A Brief History Of The Roman Empire, Part 5: The Die Is Cast
With the death of the great dictator, the republic settled into an uneasy new normal, although festering wounds from the civil war and the purges would occasionally flare up into … unpleasantness between fellow citizens.
Caesar, for his part, was free to pursue a promising career now that a metaphorical sword of Damocles was no longer hanging over his head. In 63 BC — the same year a man named Cicero was elected consul and a fellow traveler of Caesar’s named Catiline tried to overthrow the government — Caesar won a long-shot election for Pontifex Maximus — a lifetime position as the high priest of Rome, which was usually given to much older men, but would prove to be very useful in the coming years.
In 59 BC, Caesar was old enough to stand for the consulship himself, and after some legal shenanigans where his enemies in the Senate tried to block his candidacy, he won in a landslide. Unfortunately, Bibulus, his ideological opposite, came in second, which meant he became a consul as well.
Caesar was a dyed-in-the-wool reformer with unapologetically Marian sensibilities — among other things he promised to address the issue of land reform that had gotten the Gracchi brothers into hot water over half a century earlier. Bibulus was a man of the Senate who made it thoroughly clear during the campaign that he was more than willing to veto any and all of Caesar’s harebrained reforms, and now he was in a position to do exactly that.
Unfortunately, Caesar had powerful friends.
The First Triumvirate
Before the election, Caesar had secured the support of Crassus and Pompey — decades ago they had been opposite sides of a brutal and traumatizing civil war, but politics makes strange bedfellows.

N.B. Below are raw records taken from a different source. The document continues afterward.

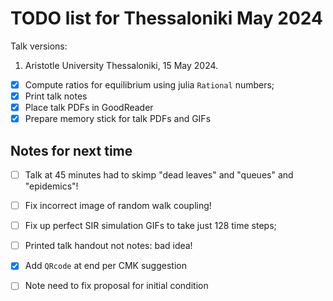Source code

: #  TODO list for Thessaloniki May 2024

Talk versions:

1. Aristotle University Thessaloniki, 15 May 2024.

- [x] Compute ratios for equilibrium using julia `Rational` numbers;
- [x]  Print talk notes
- [x] Place talk PDFs in GoodReader
- [x] Prepare memory stick for talk PDFs and GIFs

## Notes for next time

- [ ] Talk at 45 minutes had to skimp "dead leaves" and "queues" and "epidemics"!
- [ ] Fix incorrect image of random walk coupling!
- [ ] Fix up perfect SIR simulation GIFs to take just 128 time steps;
- [ ] Printed talk handout not notes: bad idea!
- [x] Add `QRcode` at end per CMK suggestion

- [ ] Note need to fix proposal for initial condition
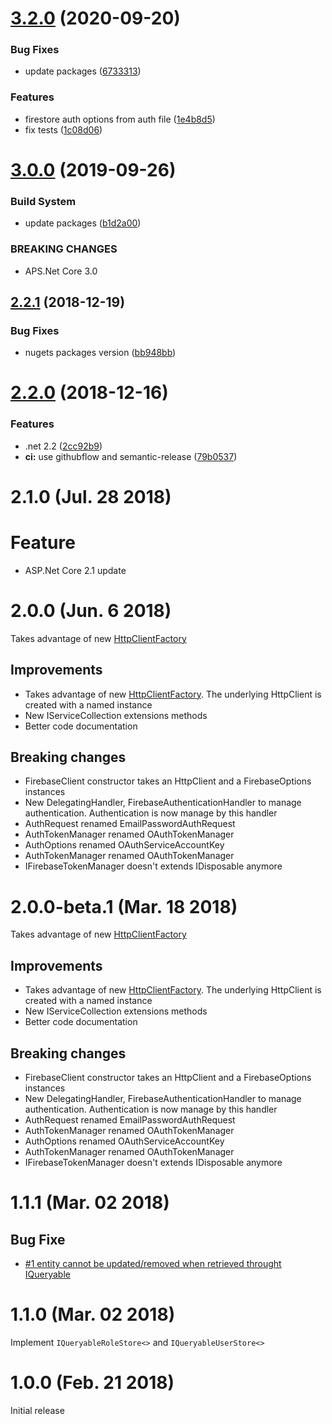 # [3.2.0](https://github.com/Aguafrommars/Identity.Firebase/compare/3.1.0...3.2.0) (2020-09-20)


### Bug Fixes

* update packages ([6733313](https://github.com/Aguafrommars/Identity.Firebase/commit/673331312456883022ee5486ead0742913104809))


### Features

* firestore auth options from auth file ([1e4b8d5](https://github.com/Aguafrommars/Identity.Firebase/commit/1e4b8d52a1e0eeb737097f752a84fb2b9d120664))
* fix tests ([1c08d06](https://github.com/Aguafrommars/Identity.Firebase/commit/1c08d069454e47e38c0b7b82937e932e62c9b6cb))

# [3.0.0](https://github.com/aguacongas/Identity.Firebase/compare/2.2.1...3.0.0) (2019-09-26)


### Build System

* update packages ([b1d2a00](https://github.com/aguacongas/Identity.Firebase/commit/b1d2a00))


### BREAKING CHANGES

* APS.Net Core 3.0

## [2.2.1](https://github.com/aguacongas/Identity.Firebase/compare/2.2.0...2.2.1) (2018-12-19)


### Bug Fixes

* nugets packages version ([bb948bb](https://github.com/aguacongas/Identity.Firebase/commit/bb948bb))

# [2.2.0](https://github.com/aguacongas/Identity.Firebase/compare/2.1.1...2.2.0) (2018-12-16)

### Features

* .net 2.2 ([2cc92b9](https://github.com/aguacongas/Identity.Firebase/commit/2cc92b9))
* **ci:** use githubflow and semantic-release ([79b0537](https://github.com/aguacongas/Identity.Firebase/commit/79b0537))

# 2.1.0 (Jul. 28 2018)

# Feature

* ASP.Net Core 2.1 update

# 2.0.0 (Jun. 6 2018)

Takes advantage of new [HttpClientFactory](https://github.com/aspnet/HttpClientFactory)

## Improvements

* Takes advantage of new [HttpClientFactory](https://github.com/aspnet/HttpClientFactory). The underlying HttpClient is created with a named instance
* New IServiceCollection extensions methods
* Better code documentation

## Breaking changes

* FirebaseClient constructor takes an HttpClient and a FirebaseOptions instances
* New DelegatingHandler, FirebaseAuthenticationHandler to manage authentication. Authentication is now manage by this handler
* AuthRequest renamed EmailPasswordAuthRequest
* AuthTokenManager renamed OAuthTokenManager
* AuthOptions renamed OAuthServiceAccountKey
* AuthTokenManager renamed OAuthTokenManager
* IFirebaseTokenManager doesn't extends IDisposable anymore

# 2.0.0-beta.1 (Mar. 18 2018)

Takes advantage of new [HttpClientFactory](https://github.com/aspnet/HttpClientFactory)

## Improvements

* Takes advantage of new [HttpClientFactory](https://github.com/aspnet/HttpClientFactory). The underlying HttpClient is created with a named instance
* New IServiceCollection extensions methods
* Better code documentation

## Breaking changes

* FirebaseClient constructor takes an HttpClient and a FirebaseOptions instances
* New DelegatingHandler, FirebaseAuthenticationHandler to manage authentication. Authentication is now manage by this handler
* AuthRequest renamed EmailPasswordAuthRequest
* AuthTokenManager renamed OAuthTokenManager
* AuthOptions renamed OAuthServiceAccountKey
* AuthTokenManager renamed OAuthTokenManager
* IFirebaseTokenManager doesn't extends IDisposable anymore

# 1.1.1 (Mar. 02 2018)

## Bug Fixe  

* [#1 entity cannot be updated/removed when retrieved throught IQueryable](https://github.com/aguacongas/Identity.Firebase/issues/1)

# 1.1.0 (Mar. 02 2018)

Implement `IQueryableRoleStore<>` and `IQueryableUserStore<>`  

# 1.0.0 (Feb. 21 2018)

Initial release
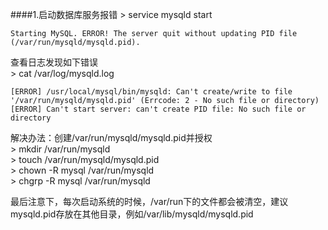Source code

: ####1.启动数据库服务报错
\> service mysqld start  

    Starting MySQL. ERROR! The server quit without updating PID file (/var/run/mysqld/mysqld.pid).
  
查看日志发现如下错误  
\> cat /var/log/mysqld.log  
    
    [ERROR] /usr/local/mysql/bin/mysqld: Can't create/write to file '/var/run/mysqld/mysqld.pid' (Errcode: 2 - No such file or directory)      
    [ERROR] Can't start server: can't create PID file: No such file or directory  
解决办法：创建/var/run/mysqld/mysqld.pid并授权  
\> mkdir /var/run/mysqld  
\> touch /var/run/mysqld/mysqld.pid  
\> chown -R mysql /var/run/mysqld  
\> chgrp -R mysql /var/run/mysqld  

最后注意下，每次启动系统的时候，/var/run下的文件都会被清空，建议mysqld.pid存放在其他目录，例如/var/lib/mysqld/mysqld.pid  
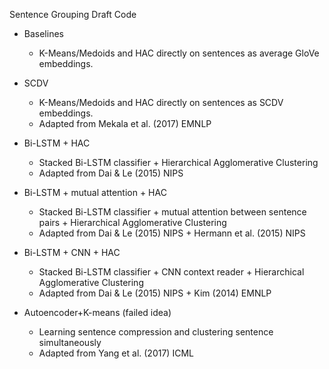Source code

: Sentence Grouping Draft Code

* Baselines
  * K-Means/Medoids and HAC directly on sentences as average GloVe embeddings.
  
* SCDV
  * K-Means/Medoids and HAC directly on sentences as SCDV embeddings.
  * Adapted from Mekala et al. (2017) EMNLP

* Bi-LSTM + HAC
  * Stacked Bi-LSTM classifier + Hierarchical Agglomerative Clustering
  * Adapted from Dai & Le (2015) NIPS
  
* Bi-LSTM + mutual attention + HAC
  * Stacked Bi-LSTM classifier + mutual attention between sentence pairs + Hierarchical Agglomerative Clustering
  * Adapted from Dai & Le (2015) NIPS + Hermann et al. (2015) NIPS

* Bi-LSTM + CNN + HAC
  * Stacked Bi-LSTM classifier + CNN context reader + Hierarchical Agglomerative Clustering
  * Adapted from Dai & Le (2015) NIPS + Kim (2014) EMNLP
  
* Autoencoder+K-means (failed idea)
  * Learning sentence compression and clustering sentence simultaneously
  * Adapted from Yang et al. (2017) ICML
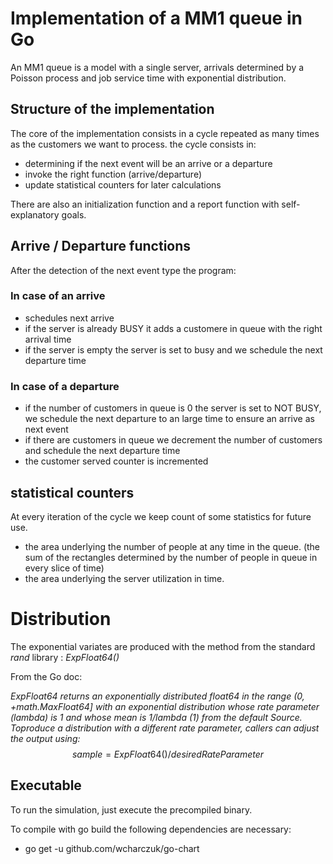 # Implementation of a MM1 queue in Go
An MM1 queue is a model with a single server, arrivals determined by a Poisson process and job service time with exponential distribution.

## Structure of the implementation
The core of the implementation consists in a cycle repeated as many times as the customers we want to process. the cycle consists in:
- determining if the next event will be an arrive or a departure
- invoke the right function (arrive/departure)
- update statistical counters for later calculations

There are also an initialization function and a report function with self-explanatory goals.

## Arrive / Departure functions

After the detection of the next event type the program:

### In case of an arrive

- schedules next arrive 
- if the server is already BUSY it adds a customere in queue with the right arrival time
- if the server is empty the server  is set to busy and we schedule the next departure time
  
### In case of a departure

- if the number of customers in queue is 0 the server is set to NOT BUSY, we schedule the next departure to an large time to ensure an arrive as next event
- if there are customers in queue we decrement the number of customers and schedule the next departure time
- the customer served counter is incremented

## statistical counters
At every iteration of the cycle we keep count of some statistics for future use.

- the area underlying the number of people at any time in the queue. (the sum of the rectangles determined by the number of people in queue in every slice of time)
- the area underlying the server utilization in time.

# Distribution
The exponential variates are produced with the method from the standard *rand* library : *ExpFloat64()*

From the Go doc:

*ExpFloat64 returns an exponentially distributed float64 in the range (0, +math.MaxFloat64] with an exponential distribution whose rate parameter (lambda) is 1 and whose mean is 1/lambda (1) from the default Source. Toproduce a distribution with a different rate parameter, callers can adjust the output using:*
$$sample = ExpFloat64() / desiredRateParameter$$

## Executable

To run the simulation, just execute the precompiled binary. 

To compile with go build the following dependencies are necessary:
- go get -u github.com/wcharczuk/go-chart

Pompey, by this point, had established himself as Rome’s most successful general and had conquered vast swaths of territory for the empire in the eastern mediterranean — conquests that the Senate had yet to formalize, because paperwork is hard and by this point Roman politics were that dysfunctional. The Senate’s dithering undermined Roman prestige and authority in the region, and their failure to provide land for his retiring troops had proven to be a major headache for Pompey.
Crassus, for his part, had allied himself with the tax collectors — Rome had no permanent bureaucracy and auctioned off the right to tax the provinces to private individuals, who promised a the state a set sum and were empowered to squeeze the provincials to collect it — if they collected more tax than they promised, they were allowed to keep the difference. Crassus’s allies had overbid and undelivered and he wanted the government to bail them out.
Nobody liked Crassus.
But Crassus had deep pockets, and he and Pompey were two of the most decorated politicians in Rome. They promised to help Caesar get elected and get his land reform bill through if he promised to solve their problems.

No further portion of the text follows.